# DATASET EXCERPTS
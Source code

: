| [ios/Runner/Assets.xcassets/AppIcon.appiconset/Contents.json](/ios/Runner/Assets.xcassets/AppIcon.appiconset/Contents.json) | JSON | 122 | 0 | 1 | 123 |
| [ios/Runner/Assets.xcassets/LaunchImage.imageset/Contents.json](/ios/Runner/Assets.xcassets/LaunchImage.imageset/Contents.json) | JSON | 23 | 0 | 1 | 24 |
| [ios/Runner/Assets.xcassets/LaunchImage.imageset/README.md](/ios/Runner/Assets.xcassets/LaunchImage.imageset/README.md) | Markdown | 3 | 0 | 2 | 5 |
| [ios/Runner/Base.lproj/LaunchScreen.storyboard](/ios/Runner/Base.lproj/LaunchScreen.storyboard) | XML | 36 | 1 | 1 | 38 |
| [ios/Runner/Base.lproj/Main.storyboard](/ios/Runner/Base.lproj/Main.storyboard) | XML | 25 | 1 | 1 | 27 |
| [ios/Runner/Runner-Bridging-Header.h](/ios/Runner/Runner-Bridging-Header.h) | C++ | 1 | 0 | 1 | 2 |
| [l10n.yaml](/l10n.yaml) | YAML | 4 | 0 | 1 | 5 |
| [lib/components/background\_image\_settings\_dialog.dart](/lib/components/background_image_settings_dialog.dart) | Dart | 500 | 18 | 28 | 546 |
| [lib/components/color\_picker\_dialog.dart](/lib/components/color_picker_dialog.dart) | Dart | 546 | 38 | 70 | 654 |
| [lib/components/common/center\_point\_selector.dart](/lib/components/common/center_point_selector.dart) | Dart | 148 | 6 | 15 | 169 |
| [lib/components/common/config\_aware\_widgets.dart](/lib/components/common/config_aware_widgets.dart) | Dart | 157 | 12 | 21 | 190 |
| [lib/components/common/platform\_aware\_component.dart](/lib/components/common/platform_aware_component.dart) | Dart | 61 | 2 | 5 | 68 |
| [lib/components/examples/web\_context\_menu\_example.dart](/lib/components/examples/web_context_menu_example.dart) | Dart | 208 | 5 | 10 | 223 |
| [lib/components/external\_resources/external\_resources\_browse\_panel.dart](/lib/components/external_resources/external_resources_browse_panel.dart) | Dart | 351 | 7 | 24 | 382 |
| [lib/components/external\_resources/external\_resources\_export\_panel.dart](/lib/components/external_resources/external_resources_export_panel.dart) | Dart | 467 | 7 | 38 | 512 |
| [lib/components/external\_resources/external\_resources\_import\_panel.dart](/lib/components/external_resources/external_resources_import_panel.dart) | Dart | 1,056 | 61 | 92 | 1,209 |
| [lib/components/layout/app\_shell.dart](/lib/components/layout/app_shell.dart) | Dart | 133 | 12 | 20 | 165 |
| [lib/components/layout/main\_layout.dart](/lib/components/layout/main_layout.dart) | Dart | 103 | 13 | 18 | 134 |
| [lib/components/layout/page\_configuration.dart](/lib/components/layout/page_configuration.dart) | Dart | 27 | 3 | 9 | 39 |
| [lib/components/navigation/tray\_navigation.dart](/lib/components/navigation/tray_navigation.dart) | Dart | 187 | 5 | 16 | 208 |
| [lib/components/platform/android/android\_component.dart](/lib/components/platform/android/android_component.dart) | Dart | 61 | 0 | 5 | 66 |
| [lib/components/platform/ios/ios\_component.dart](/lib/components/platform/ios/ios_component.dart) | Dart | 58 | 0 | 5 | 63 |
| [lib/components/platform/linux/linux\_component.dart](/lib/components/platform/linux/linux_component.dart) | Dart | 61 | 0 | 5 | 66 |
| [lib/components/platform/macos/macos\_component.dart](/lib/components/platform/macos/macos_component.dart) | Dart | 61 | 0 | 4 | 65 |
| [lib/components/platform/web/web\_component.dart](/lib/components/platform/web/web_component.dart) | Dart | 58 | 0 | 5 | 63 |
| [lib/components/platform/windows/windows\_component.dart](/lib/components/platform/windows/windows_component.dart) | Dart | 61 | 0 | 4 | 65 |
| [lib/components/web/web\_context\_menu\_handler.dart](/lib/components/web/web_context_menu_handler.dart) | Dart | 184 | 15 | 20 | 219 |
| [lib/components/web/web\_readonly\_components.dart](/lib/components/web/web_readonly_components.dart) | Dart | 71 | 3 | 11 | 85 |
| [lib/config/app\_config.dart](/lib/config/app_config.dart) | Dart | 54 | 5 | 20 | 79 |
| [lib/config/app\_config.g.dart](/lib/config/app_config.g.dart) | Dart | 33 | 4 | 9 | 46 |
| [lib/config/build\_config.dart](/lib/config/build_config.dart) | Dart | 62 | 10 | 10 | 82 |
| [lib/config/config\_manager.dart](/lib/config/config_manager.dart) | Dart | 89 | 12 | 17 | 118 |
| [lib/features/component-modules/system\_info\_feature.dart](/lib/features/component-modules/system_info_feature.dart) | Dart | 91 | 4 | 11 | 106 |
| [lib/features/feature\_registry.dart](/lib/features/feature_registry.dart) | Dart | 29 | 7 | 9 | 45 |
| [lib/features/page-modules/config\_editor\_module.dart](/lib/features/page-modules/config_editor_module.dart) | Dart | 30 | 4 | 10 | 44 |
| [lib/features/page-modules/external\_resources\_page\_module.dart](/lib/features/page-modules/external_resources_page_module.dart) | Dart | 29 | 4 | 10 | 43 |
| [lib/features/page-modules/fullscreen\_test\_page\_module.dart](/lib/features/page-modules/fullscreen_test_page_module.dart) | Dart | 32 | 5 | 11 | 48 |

# AIM OF THE EXERCISE
Each line that holds the string "LaunchImage" is to be copied from the entries above.

# ANSWER SECTION
| [ios/Runner/Assets.xcassets/LaunchImage.imageset/Contents.json](/ios/Runner/Assets.xcassets/LaunchImage.imageset/Contents.json) | JSON | 23 | 0 | 1 | 24 |
| [ios/Runner/Assets.xcassets/LaunchImage.imageset/README.md](/ios/Runner/Assets.xcassets/LaunchImage.imageset/README.md) | Markdown | 3 | 0 | 2 | 5 |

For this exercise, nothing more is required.